Minister of Commerce and Industry
- In office 26 July 2007 – 29 Oct 2008
- Preceded by: Aliyu Modibbo Umar
- Succeeded by: Achike Udenwa

Personal details
- Born: 3 December 1942 (age 83) Obowo LGA, Okigwe zone, Imo State, Nigeria

= Charles Ugwuh =

Nigerian engineer and industrialist

Charles Chukwuemeka Ugwuh (born 3 December 1942) is an engineer and industrialist who headed the Nigerian ministry of commerce and industry from July 2007 to October 2008. He is a member of the People's Democratic Party (PDP).

==Background==

Charles Chukwuemeka Ugwuh was born on 3 December 1942 in the Obowo Local Government Area of the Okigwe zone of Imo State.
Charles Ugwuh holds an MSc in Mechanical Engineering from the University of Birmingham, England. He is the owner of Rokana Industries and Hydro Resources Industries Limited, both located in Imo State.

Charles Ugwuh became president of Manufacturers' Association of Nigeria (MAN). Speaking in 2003, he said that Nigerian companies were willing to go into joint ventures with foreign partners. He was concerned that Nigeria should manufacture goods, rather than import them, and that investors should put money into industries other than oil. He saw the government's role as providing incentives for investors and supplying basic infrastructure such as health, education, social security, and new roads.

==Political career==

In late 2006, while still president on MAN, Ugwuh competed in the PDP primaries to select their candidate for Imo State governor in the April 2007 elections. Senator Ifeanyi Godwin Araraume was the clear winner, with Ugwuh in tenth place. Apparently due to pressure from President Olusegun Obasanjo, the PDP declared that Ugwuh was their candidate.
Araraume contested this decision, and his candidacy was upheld by the Independent National Electoral Commission, despite the fact that the PDP expelled Araraume from the party. The PDP gave their support to Chief Martin Agbaso of the All Progressives Grand Alliance (APGA).
Araruame was defeated by Ikedi Ohakim of the Progressive Peoples Alliance. Ugwuh emerged winner of Imo State Chairmanship election on 1st of August 2020. He is presently the Chairman of Imo State Chapter PDP.

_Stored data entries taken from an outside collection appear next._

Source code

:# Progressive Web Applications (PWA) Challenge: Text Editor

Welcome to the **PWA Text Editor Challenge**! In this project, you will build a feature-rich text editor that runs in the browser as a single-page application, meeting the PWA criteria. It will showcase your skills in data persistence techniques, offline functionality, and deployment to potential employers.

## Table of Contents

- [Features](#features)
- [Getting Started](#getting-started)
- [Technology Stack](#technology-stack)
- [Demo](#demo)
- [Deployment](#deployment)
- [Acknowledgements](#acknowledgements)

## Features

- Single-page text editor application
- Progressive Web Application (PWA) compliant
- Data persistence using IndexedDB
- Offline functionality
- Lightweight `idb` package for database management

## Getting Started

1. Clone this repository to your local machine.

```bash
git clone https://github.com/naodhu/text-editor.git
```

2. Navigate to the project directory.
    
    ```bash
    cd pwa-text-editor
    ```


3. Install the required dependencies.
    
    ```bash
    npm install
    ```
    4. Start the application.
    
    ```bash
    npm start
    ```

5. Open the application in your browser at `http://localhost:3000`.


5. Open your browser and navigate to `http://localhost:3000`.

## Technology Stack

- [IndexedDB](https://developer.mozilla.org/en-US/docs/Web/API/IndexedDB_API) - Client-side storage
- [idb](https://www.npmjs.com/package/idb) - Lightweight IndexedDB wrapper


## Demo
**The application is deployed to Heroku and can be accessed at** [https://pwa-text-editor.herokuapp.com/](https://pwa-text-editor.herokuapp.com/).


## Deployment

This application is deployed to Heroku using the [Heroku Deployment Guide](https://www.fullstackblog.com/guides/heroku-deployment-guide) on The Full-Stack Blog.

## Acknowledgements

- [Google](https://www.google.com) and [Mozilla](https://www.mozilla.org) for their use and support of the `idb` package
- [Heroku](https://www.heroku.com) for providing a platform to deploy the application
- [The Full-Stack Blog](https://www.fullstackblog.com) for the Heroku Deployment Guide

==Minister of Commerce and Industry==

President Umaru Yar'Adua named Charles Ugwuh Minister for Commerce & Industry on 27 July 2007.
In September 2007, Charles Ugwuh headed a Nigerian delegation to China for a "Nigeria-China Business and Investment Forum". He noted the expanding investment from China, and expressed hopes that both sides will continue to push economic and trade co-operation to a new level.

In a January 2008 interview, Ugwuh outlined the new government strategy for manufacturing, based on the clustering concept – industrial parks, industrial clusters, enterprise zones, incubators and then free trade zones.
In March 2008, Charles Ugwuh allowed a limited number of licences for cement importation, trying to balance the need to protect the local cement industry while meeting unfilled demand.
In April 2008, he announced plans to revive the automobile industry, with focus on light vans, trucks and buses.
In May 2008 Charles Ugwuh noted that the food crisis, which started with a steep rise in the price of wheat, had spread to other parts of the world. To prevent shortage, the Federal Government would release grain from strategic reserves as needed.

On 29 October 2008, President Umaru Yar'Adua sacked 20 members of his cabinet, including Charles Ugwuh.